* _Task brief_
Look in the listing below for the line that has "8. The CDX extensibility", then return it and each following line up to and including the one with "### Plugin Architecture", exactly and without pictures.
□ □ □ □ □ □ □
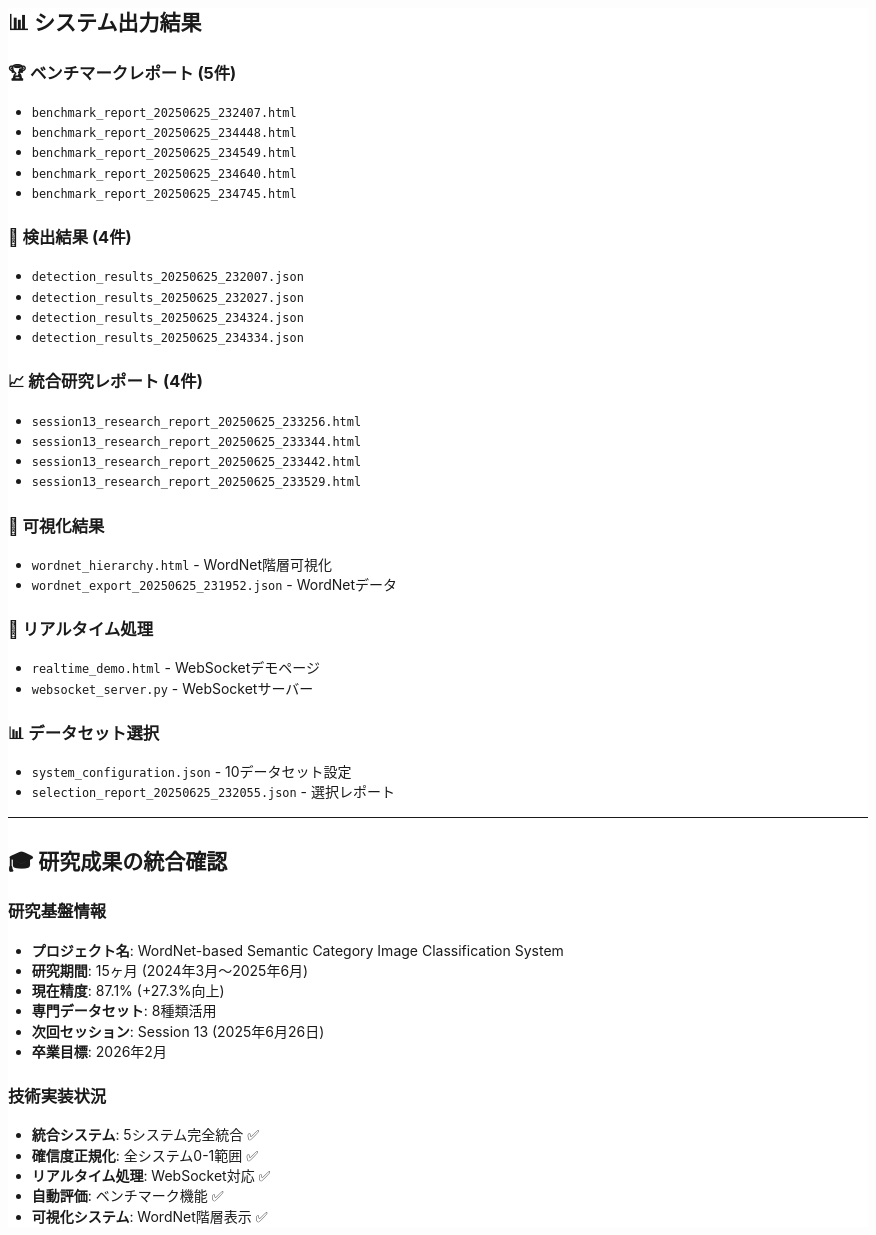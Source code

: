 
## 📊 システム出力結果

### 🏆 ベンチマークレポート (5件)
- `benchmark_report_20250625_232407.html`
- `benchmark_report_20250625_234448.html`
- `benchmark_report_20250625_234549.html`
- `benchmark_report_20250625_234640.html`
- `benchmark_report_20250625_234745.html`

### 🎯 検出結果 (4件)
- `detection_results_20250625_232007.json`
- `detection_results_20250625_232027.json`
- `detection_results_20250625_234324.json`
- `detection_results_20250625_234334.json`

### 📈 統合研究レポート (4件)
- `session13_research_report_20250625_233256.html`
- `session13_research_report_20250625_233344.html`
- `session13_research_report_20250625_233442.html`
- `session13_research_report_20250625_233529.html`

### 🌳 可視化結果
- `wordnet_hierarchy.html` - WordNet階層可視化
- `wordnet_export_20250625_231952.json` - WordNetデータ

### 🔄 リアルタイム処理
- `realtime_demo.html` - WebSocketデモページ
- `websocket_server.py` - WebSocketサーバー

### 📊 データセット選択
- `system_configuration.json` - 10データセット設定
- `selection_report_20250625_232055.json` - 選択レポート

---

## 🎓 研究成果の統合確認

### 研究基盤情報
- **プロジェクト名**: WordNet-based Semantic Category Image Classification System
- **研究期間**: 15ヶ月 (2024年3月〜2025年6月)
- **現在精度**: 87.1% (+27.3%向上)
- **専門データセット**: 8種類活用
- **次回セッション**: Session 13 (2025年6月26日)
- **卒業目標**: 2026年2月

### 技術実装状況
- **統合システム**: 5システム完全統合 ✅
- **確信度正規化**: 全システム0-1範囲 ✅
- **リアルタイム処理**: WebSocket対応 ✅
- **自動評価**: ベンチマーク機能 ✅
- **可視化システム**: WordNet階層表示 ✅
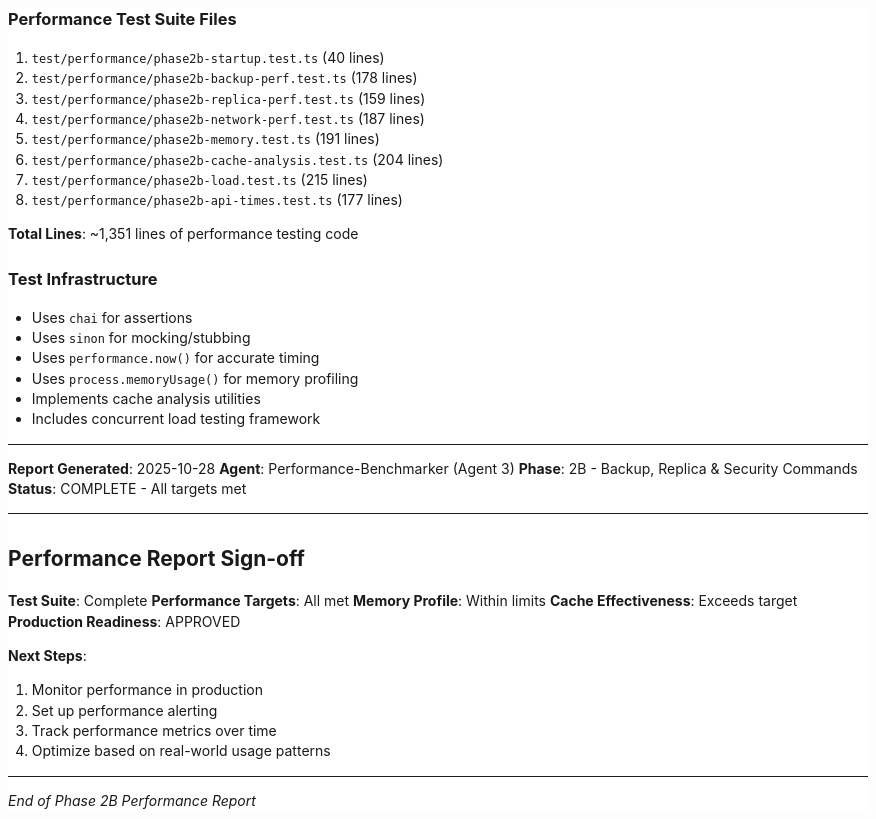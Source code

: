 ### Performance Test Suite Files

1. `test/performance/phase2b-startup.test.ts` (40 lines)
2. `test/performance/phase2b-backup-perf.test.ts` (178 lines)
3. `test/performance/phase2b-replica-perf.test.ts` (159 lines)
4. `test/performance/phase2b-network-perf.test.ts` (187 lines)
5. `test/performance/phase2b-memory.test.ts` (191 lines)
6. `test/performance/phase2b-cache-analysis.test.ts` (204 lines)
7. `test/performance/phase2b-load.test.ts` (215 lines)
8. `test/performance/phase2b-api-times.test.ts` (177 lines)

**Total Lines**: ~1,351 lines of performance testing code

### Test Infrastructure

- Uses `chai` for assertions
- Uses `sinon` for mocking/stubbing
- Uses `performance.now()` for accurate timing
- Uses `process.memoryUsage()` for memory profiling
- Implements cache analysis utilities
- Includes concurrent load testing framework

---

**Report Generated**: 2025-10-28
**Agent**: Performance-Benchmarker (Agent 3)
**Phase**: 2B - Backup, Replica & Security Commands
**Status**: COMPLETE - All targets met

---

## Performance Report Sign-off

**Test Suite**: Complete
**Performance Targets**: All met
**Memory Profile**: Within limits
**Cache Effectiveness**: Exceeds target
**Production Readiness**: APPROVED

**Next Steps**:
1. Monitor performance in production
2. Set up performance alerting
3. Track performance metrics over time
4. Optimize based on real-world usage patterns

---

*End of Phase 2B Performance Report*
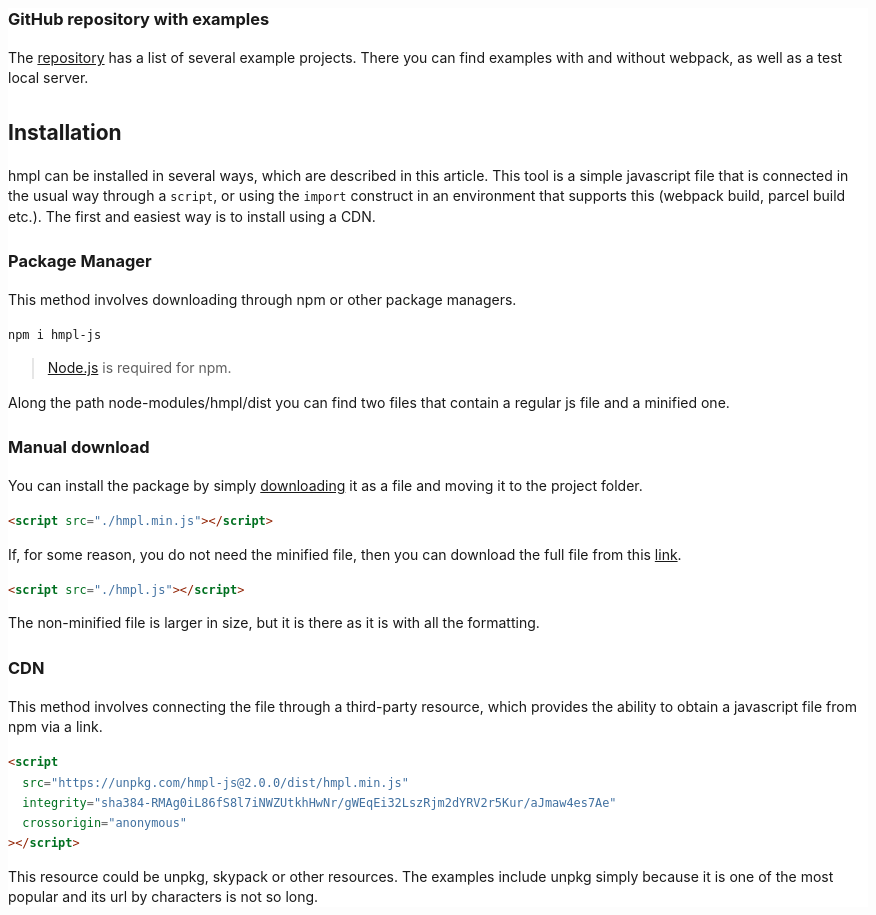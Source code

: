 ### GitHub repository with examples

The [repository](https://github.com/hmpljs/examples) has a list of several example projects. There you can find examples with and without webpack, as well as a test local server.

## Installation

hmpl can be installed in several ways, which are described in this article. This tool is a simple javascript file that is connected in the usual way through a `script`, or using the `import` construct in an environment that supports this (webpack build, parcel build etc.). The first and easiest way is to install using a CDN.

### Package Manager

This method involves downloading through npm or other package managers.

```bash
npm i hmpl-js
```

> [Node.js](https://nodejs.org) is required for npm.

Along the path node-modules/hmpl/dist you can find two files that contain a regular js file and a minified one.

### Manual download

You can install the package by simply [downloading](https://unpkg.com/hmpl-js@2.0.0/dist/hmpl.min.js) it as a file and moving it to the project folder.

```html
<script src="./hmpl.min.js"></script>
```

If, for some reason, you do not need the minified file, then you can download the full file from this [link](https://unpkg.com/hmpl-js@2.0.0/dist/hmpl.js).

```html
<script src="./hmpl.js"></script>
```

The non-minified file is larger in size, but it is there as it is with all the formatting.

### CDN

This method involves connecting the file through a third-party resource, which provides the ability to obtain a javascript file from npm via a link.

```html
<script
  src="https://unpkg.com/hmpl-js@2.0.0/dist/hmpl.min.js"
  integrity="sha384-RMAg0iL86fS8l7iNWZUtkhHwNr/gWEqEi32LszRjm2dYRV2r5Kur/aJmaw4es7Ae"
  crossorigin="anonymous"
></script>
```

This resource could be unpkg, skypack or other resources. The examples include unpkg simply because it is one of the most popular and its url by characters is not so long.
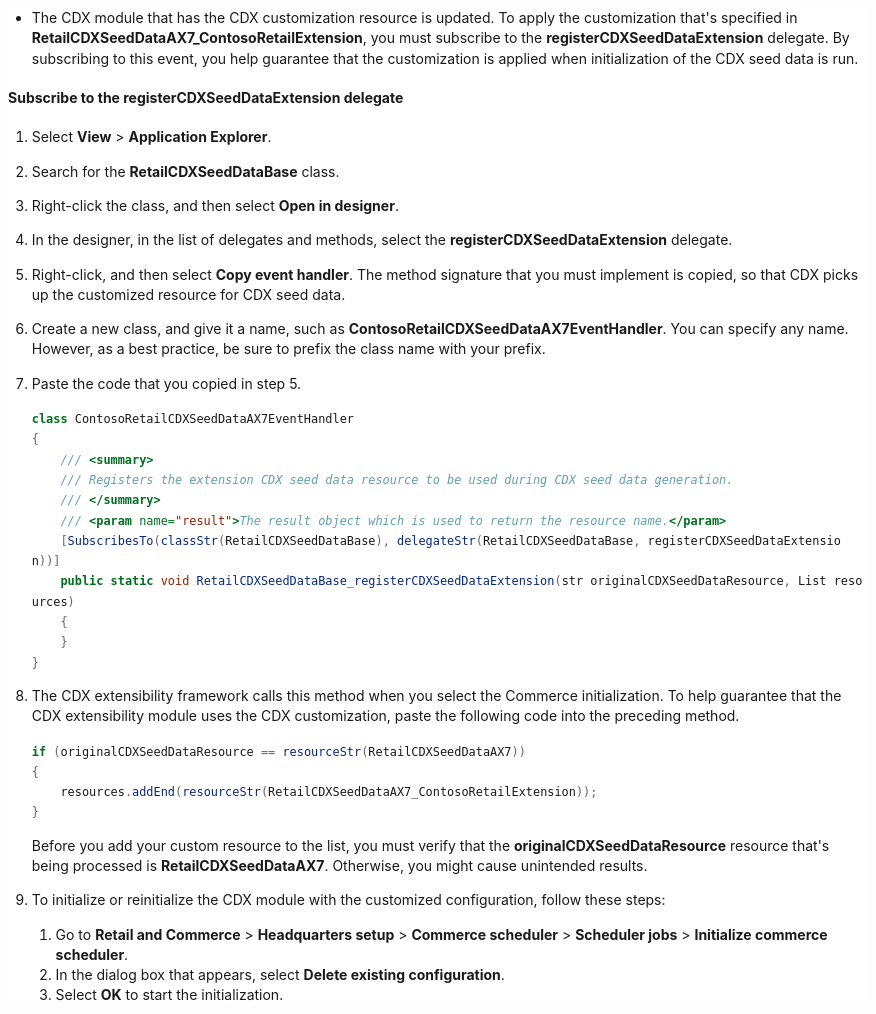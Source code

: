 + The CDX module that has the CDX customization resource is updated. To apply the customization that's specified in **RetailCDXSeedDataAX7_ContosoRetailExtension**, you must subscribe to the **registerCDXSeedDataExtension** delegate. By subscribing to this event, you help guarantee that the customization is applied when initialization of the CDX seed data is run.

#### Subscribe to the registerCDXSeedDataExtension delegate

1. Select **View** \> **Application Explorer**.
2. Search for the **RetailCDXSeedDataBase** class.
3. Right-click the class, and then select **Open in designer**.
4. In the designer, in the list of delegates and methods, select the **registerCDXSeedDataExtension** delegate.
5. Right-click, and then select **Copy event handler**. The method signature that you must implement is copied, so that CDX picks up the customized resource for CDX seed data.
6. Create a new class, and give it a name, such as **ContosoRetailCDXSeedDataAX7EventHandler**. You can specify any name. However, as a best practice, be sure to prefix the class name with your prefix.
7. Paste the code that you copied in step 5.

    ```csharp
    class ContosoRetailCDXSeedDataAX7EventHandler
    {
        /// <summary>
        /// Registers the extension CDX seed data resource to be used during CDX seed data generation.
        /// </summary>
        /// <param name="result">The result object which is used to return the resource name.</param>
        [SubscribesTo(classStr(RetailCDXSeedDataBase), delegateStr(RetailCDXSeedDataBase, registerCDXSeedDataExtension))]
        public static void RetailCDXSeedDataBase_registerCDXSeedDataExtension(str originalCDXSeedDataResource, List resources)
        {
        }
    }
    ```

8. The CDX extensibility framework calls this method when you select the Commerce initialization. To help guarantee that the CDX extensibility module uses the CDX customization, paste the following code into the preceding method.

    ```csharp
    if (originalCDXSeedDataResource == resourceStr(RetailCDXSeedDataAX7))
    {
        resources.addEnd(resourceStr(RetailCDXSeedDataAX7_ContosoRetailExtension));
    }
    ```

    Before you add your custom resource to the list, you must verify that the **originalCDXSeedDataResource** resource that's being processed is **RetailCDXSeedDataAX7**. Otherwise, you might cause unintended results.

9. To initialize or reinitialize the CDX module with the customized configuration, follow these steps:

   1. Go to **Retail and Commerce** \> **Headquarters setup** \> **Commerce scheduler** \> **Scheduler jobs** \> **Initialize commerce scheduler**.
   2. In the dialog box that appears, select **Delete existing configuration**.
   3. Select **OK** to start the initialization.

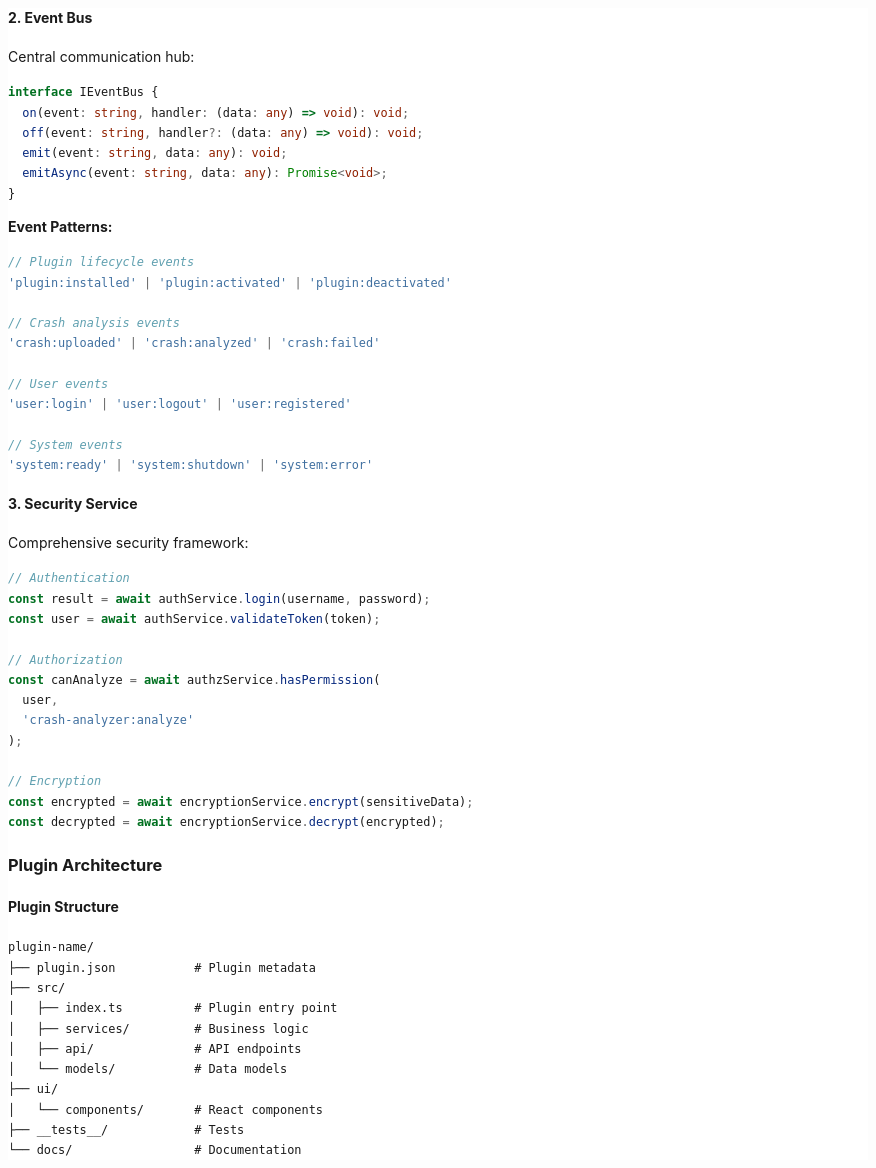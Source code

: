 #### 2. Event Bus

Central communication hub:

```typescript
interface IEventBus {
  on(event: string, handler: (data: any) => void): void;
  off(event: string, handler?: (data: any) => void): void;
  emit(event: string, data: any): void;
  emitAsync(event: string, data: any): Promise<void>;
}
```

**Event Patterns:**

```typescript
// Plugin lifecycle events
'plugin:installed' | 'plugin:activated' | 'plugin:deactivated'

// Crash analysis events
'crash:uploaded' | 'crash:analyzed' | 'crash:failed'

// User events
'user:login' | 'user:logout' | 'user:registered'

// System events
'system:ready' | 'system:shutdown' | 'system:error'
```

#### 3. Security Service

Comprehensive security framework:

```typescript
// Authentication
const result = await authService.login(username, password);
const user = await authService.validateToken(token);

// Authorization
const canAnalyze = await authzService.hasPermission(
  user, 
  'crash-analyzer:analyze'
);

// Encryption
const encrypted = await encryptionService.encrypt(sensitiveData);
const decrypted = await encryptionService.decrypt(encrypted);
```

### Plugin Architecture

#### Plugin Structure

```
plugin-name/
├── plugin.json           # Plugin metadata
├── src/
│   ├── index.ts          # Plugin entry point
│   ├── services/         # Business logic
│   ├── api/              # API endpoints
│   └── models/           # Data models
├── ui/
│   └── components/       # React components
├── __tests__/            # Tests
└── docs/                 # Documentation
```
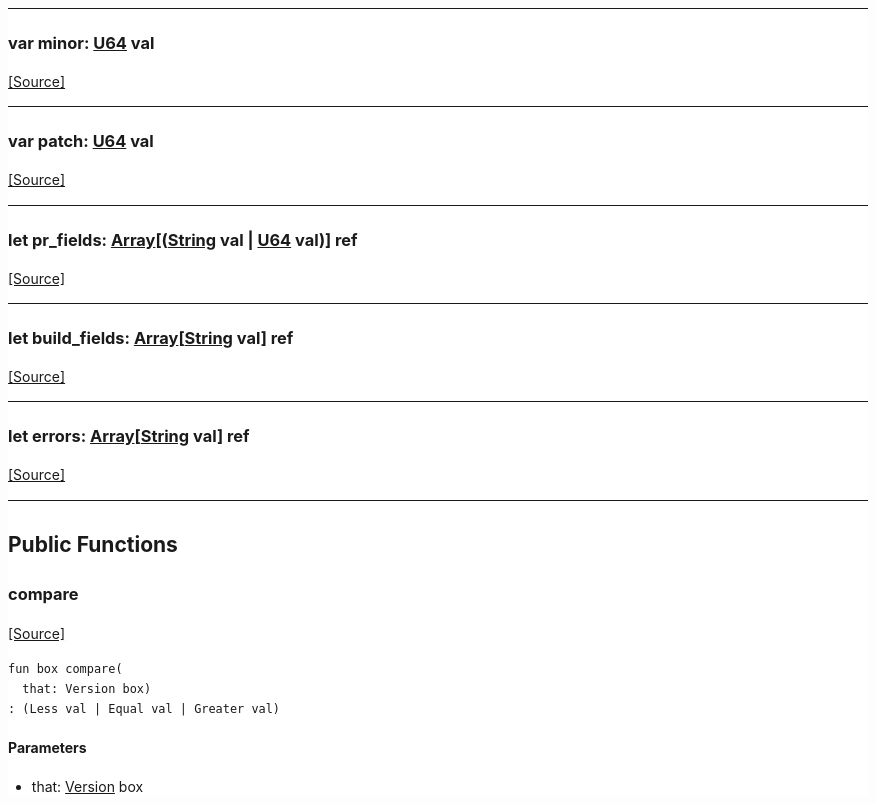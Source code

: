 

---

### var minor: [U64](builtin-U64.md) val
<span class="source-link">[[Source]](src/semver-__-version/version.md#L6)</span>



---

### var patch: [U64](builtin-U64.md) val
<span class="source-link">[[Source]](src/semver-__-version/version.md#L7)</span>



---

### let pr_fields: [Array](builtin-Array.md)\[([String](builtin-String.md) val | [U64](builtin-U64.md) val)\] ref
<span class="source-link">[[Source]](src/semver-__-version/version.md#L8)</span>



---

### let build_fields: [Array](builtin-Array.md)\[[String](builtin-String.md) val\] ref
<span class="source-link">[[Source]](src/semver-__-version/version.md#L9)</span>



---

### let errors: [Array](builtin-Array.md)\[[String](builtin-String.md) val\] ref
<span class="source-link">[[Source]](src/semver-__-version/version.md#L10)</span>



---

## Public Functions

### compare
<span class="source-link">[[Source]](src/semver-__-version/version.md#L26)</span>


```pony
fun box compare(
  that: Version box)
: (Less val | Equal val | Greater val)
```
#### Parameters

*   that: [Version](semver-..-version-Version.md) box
□ □ □ □ □ □ □
* _Solution_
8. The CDX extensibility framework calls this method when you select the Commerce initialization. To help guarantee that the CDX extensibility module uses the CDX customization, paste the following code into the preceding method.

    ```csharp
    if (originalCDXSeedDataResource == resourceStr(RetailCDXSeedDataAX7))
    {
        resources.addEnd(resourceStr(RetailCDXSeedDataAX7_ContosoRetailExtension));
    }
    ```

    Before you add your custom resource to the list, you must verify that the **originalCDXSeedDataResource** resource that's being processed is **RetailCDXSeedDataAX7**. Otherwise, you might cause unintended results.

9. To initialize or reinitialize the CDX module with the customized configuration, follow these steps:

   1. Go to **Retail and Commerce** \> **Headquarters setup** \> **Commerce scheduler** \> **Scheduler jobs** \> **Initialize commerce scheduler**.
   2. In the dialog box that appears, select **Delete existing configuration**.
   3. Select **OK** to start the initialization.

Source code

: #### 2. Event Bus

Central communication hub:

```typescript
interface IEventBus {
  on(event: string, handler: (data: any) => void): void;
  off(event: string, handler?: (data: any) => void): void;
  emit(event: string, data: any): void;
  emitAsync(event: string, data: any): Promise<void>;
}
```

**Event Patterns:**

```typescript
// Plugin lifecycle events
'plugin:installed' | 'plugin:activated' | 'plugin:deactivated'

// Crash analysis events
'crash:uploaded' | 'crash:analyzed' | 'crash:failed'

// User events
'user:login' | 'user:logout' | 'user:registered'

// System events
'system:ready' | 'system:shutdown' | 'system:error'
```

#### 3. Security Service

Comprehensive security framework:

```typescript
// Authentication
const result = await authService.login(username, password);
const user = await authService.validateToken(token);

// Authorization
const canAnalyze = await authzService.hasPermission(
  user, 
  'crash-analyzer:analyze'
);

// Encryption
const encrypted = await encryptionService.encrypt(sensitiveData);
const decrypted = await encryptionService.decrypt(encrypted);
```

### Plugin Architecture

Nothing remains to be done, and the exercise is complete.